▸ **TASK INSTRUCTIONS**: Copy out exactly the lines below that run from the one holding "10. **📖 Help**" to the one holding "- **🌈 Colorful", keeping both of those lines and no others.

▸ **TASK INPUT**:
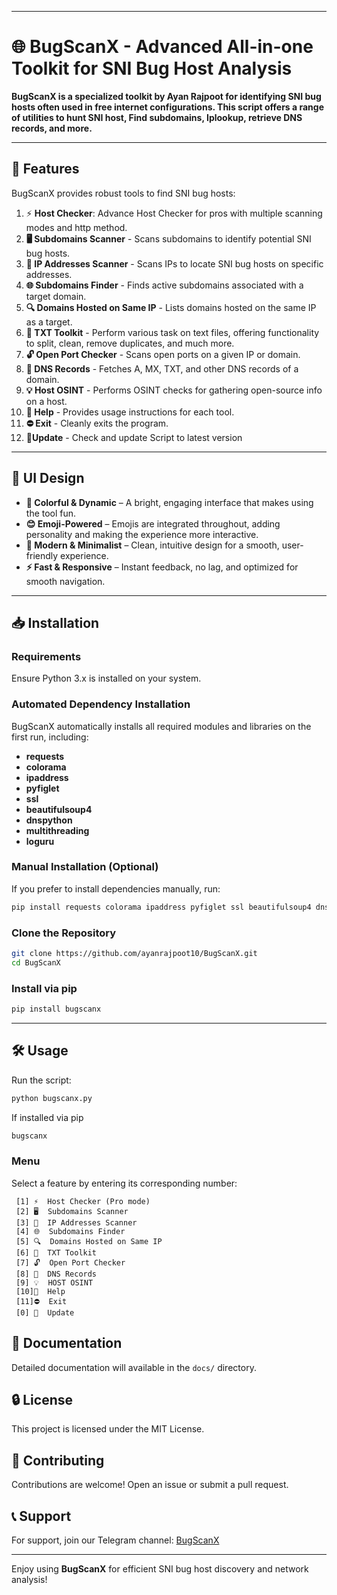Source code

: 
---

# 🌐 BugScanX - Advanced All-in-one Toolkit for SNI Bug Host Analysis


**BugScanX is a specialized toolkit by Ayan Rajpoot for identifying SNI bug hosts often used in free internet configurations. This script offers a range of utilities to hunt SNI host, Find subdomains, Iplookup, retrieve DNS records, and more.**

--- 

## 🚀 Features
BugScanX provides robust tools to  find SNI bug hosts:

1. ⚡ **Host Checker**: Advance Host Checker for pros with multiple scanning modes and http method.
2. **🖥️ Subdomains Scanner** - Scans subdomains to identify potential SNI bug hosts.
3. **📡 IP Addresses Scanner** - Scans IPs to locate SNI bug hosts on specific addresses.
4. **🌐 Subdomains Finder** - Finds active subdomains associated with a target domain.
5. **🔍 Domains Hosted on Same IP** - Lists domains hosted on the same IP as a target.
6. **🧰 TXT Toolkit** - Perform various task on text files, offering functionality to split, clean, remove duplicates, and much more.
7. **🔓 Open Port Checker** - Scans open ports on a given IP or domain.
8. **📜 DNS Records** - Fetches A, MX, TXT, and other DNS records of a domain.
9. **💡 Host OSINT** - Performs OSINT checks for gathering open-source info on a host.
10. **📖 Help** - Provides usage instructions for each tool.
11. **⛔ Exit** - Cleanly exits the program.
12. **🔄️Update** - Check and update Script to latest version

---

## 🎨 UI Design

- **🌈 Colorful & Dynamic** – A bright, engaging interface that makes using the tool fun.  
- **😊 Emoji-Powered** – Emojis are integrated throughout, adding personality and making the experience more interactive.  
- **🚀 Modern & Minimalist** – Clean, intuitive design for a smooth, user-friendly experience.  
- **⚡ Fast & Responsive** – Instant feedback, no lag, and optimized for smooth navigation.

---

## 📥 Installation

### Requirements
Ensure Python 3.x is installed on your system.

### Automated Dependency Installation
BugScanX automatically installs all required modules and libraries on the first run, including:
- **requests**
- **colorama**
- **ipaddress**
- **pyfiglet**
- **ssl**
- **beautifulsoup4**
- **dnspython**
- **multithreading**
- **loguru**

### Manual Installation (Optional)
If you prefer to install dependencies manually, run:
```bash
pip install requests colorama ipaddress pyfiglet ssl beautifulsoup4 dnspython multithreading loguru
```

### Clone the Repository
```bash
git clone https://github.com/ayanrajpoot10/BugScanX.git
cd BugScanX
```
### Install via pip ### 

```bash
pip install bugscanx
```

--- 


## 🛠️ Usage
Run the script:
```python
python bugscanx.py
```
If installed via pip
```bash
bugscanx
```

### Menu
Select a feature by entering its corresponding number:
```plaintext
 [1] ⚡  Host Checker (Pro mode)
 [2] 🖥️  Subdomains Scanner 
 [3] 📡  IP Addresses Scanner
 [4] 🌐  Subdomains Finder
 [5] 🔍  Domains Hosted on Same IP
 [6] 🧰  TXT Toolkit
 [7] 🔓  Open Port Checker
 [8] 📜  DNS Records
 [9] 💡  HOST OSINT
 [10]📖  Help
 [11]⛔  Exit
 [0] 🔄️  Update
```

## 📘 Documentation
Detailed documentation will available in the `docs/` directory.

## 🔒 License
This project is licensed under the MIT License.

## 🤝 Contributing
Contributions are welcome! Open an issue or submit a pull request.

## 📞 Support
For support, join our Telegram channel: [BugScanX](https://t.me/BugScanX)

---

Enjoy using **BugScanX** for efficient SNI bug host discovery and network analysis!
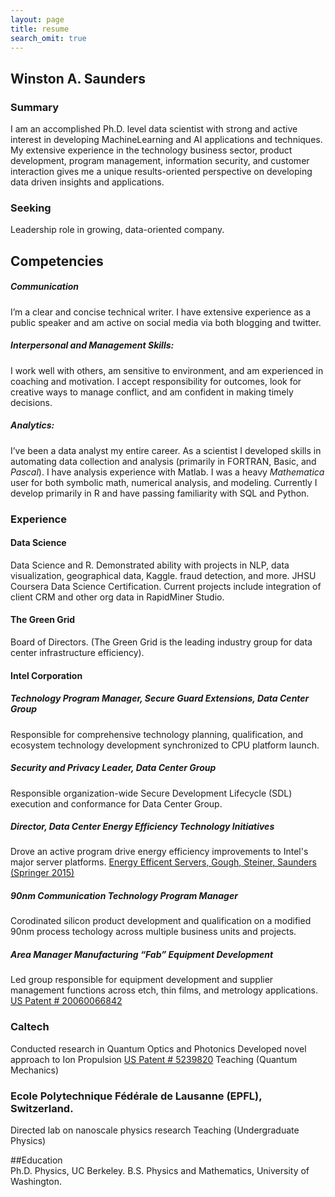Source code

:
 ```yaml
---
layout: page
title: resume
search_omit: true
---
```


## Winston A. Saunders

### Summary  

I am an accomplished Ph.D. level data scientist with strong and active interest in developing MachineLearning and AI applications and techniques. My extensive experience in the technology business sector, product development, program management, information security, and customer interaction gives me a unique results-oriented perspective on developing data driven insights and applications. 

### Seeking  
Leadership role in growing, data-oriented company. 

## Competencies  

##### Communication   
I’m a clear and concise technical writer. I have extensive experience as a public speaker and am active on social media via both blogging and twitter.

##### Interpersonal and Management Skills:  
I work well with others, am sensitive to environment, and am experienced in coaching and motivation. I accept responsibility for outcomes, look for creative ways to manage conflict, and am confident in making timely decisions. 

##### Analytics:   
I’ve been a data analyst my entire career. As a scientist I developed skills in automating data collection and analysis (primarily in FORTRAN, Basic, and _Pascal_). I have analysis experience with Matlab. I was a heavy _Mathematica_ user for both symbolic math, numerical analysis, and modeling. Currently I develop primarily in R and have passing familiarity with SQL and Python.  

### Experience  

#### Data Science
Data Science and R. Demonstrated ability with projects in NLP, data visualization, geographical data, Kaggle. fraud detection, and more. JHSU Coursera Data Science Certification. 
Current projects include integration of client CRM and other org data in RapidMiner Studio. 

#### The Green Grid  
Board of Directors. (The Green Grid is the leading industry group for data center infrastructure efficiency). 

#### Intel Corporation

##### Technology Program Manager, Secure Guard Extensions, Data Center Group  
Responsible for comprehensive technology planning, qualification, and ecosystem technology development synchronized to CPU platform launch.

##### Security and Privacy Leader, Data Center Group
Responsible organization-wide Secure Development Lifecycle (SDL) execution and conformance for Data Center Group. 

##### Director, Data Center Energy Efficiency Technology Initiatives
Drove an active program drive energy efficiency improvements to Intel's major server platforms. [Energy Efficent Servers, Gough, Steiner, Saunders (Springer 2015)](http://www.springer.com/us/book/9781430266372)
	 
##### 90nm Communication Technology Program Manager  
Corodinated silicon product development and qualification on a modified 90nm process techology across multiple business units and projects. 

##### Area Manager Manufacturing “Fab” Equipment Development  
Led group responsible for equipment development and supplier management functions across etch, thin films, and metrology applications. [US Patent # 20060066842](http://www.google.com/patents/US20060066842)

### Caltech 
Conducted research in Quantum Optics and Photonics
Developed novel approach to Ion Propulsion [US Patent # 5239820](http://www.google.com/patents/US5239820)
Teaching (Quantum Mechanics)  

### Ecole Polytechnique Fédérale de Lausanne (EPFL), Switzerland.
Directed lab on nanoscale physics research
Teaching (Undergraduate Physics)

##Education  
Ph.D. Physics, UC Berkeley. 
B.S. Physics and Mathematics, University of Washington.
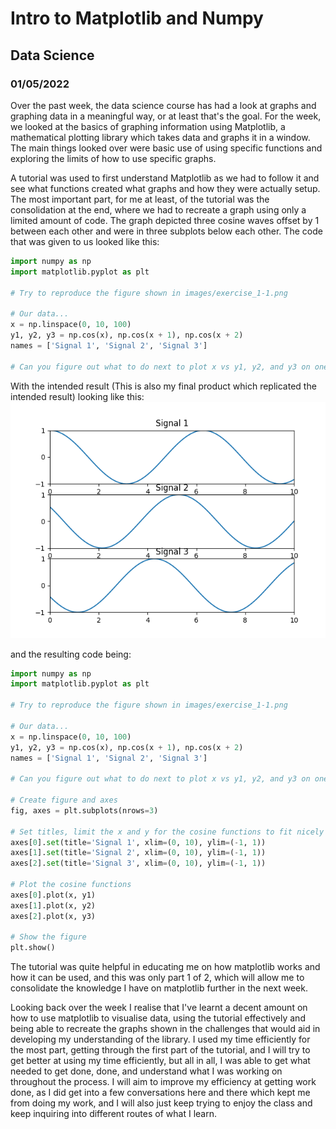 # Intro to Matplotlib and Numpy
## Data Science
### 01/05/2022

Over the past week, the data science course has had a look at graphs and graphing data in a meaningful way, or at least that's the goal. For the week, we looked at the basics of graphing information using Matplotlib, a mathematical plotting library which takes data and graphs it in a window. The main things looked over were basic use of using specific functions and exploring the limits of how to use specific graphs.

A tutorial was used to first understand Matplotlib as we had to follow it and see what functions created what graphs and how they were actually setup. The most important part, for me at least, of the tutorial was the consolidation at the end, where we had to recreate a graph using only a limited amount of code. The graph depicted three cosine waves offset by 1 between each other and were in three subplots below each other. The code that was given to us looked like this:
```python
import numpy as np
import matplotlib.pyplot as plt

# Try to reproduce the figure shown in images/exercise_1-1.png

# Our data...
x = np.linspace(0, 10, 100)
y1, y2, y3 = np.cos(x), np.cos(x + 1), np.cos(x + 2)
names = ['Signal 1', 'Signal 2', 'Signal 3']

# Can you figure out what to do next to plot x vs y1, y2, and y3 on one figure?
```

With the intended result (This is also my final product which replicated the intended result) looking like this:
![cosine wave graphs plotted in subplots](/pictures/01Figure_1.png)

and the resulting code being:
```python
import numpy as np
import matplotlib.pyplot as plt

# Try to reproduce the figure shown in images/exercise_1-1.png

# Our data...
x = np.linspace(0, 10, 100)
y1, y2, y3 = np.cos(x), np.cos(x + 1), np.cos(x + 2)
names = ['Signal 1', 'Signal 2', 'Signal 3']

# Can you figure out what to do next to plot x vs y1, y2, and y3 on one figure?

# Create figure and axes
fig, axes = plt.subplots(nrows=3)

# Set titles, limit the x and y for the cosine functions to fit nicely on the figure
axes[0].set(title='Signal 1', xlim=(0, 10), ylim=(-1, 1))
axes[1].set(title='Signal 2', xlim=(0, 10), ylim=(-1, 1))
axes[2].set(title='Signal 3', xlim=(0, 10), ylim=(-1, 1))

# Plot the cosine functions
axes[0].plot(x, y1)
axes[1].plot(x, y2)
axes[2].plot(x, y3)

# Show the figure
plt.show()
```

The tutorial was quite helpful in educating me on how matplotlib works and how it can be used, and this was only part 1 of 2, which will allow me to consolidate the knowledge I have on matplotlib further in the next week.

Looking back over the week I realise that I've learnt a decent amount on how to use matplotlib to visualise data, using the tutorial effectively and being able to recreate the graphs shown in the challenges that would aid in developing my understanding of the library. I used my time efficiently for the most part, getting through the first part of the tutorial, and I will try to get better at using my time efficiently, but all in all, I was able to get what needed to get done, done, and understand what I was working on throughout the process. I will aim to improve my efficiency at getting work done, as I did get into a few conversations here and there which kept me from doing my work, and I will also just keep trying to enjoy the class and keep inquiring into different routes of what I learn.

▸ **ANSWER TO THIS PROBLEM**:
10. **📖 Help** - Provides usage instructions for each tool.
11. **⛔ Exit** - Cleanly exits the program.
12. **🔄️Update** - Check and update Script to latest version

---

## 🎨 UI Design

- **🌈 Colorful & Dynamic** – A bright, engaging interface that makes using the tool fun.  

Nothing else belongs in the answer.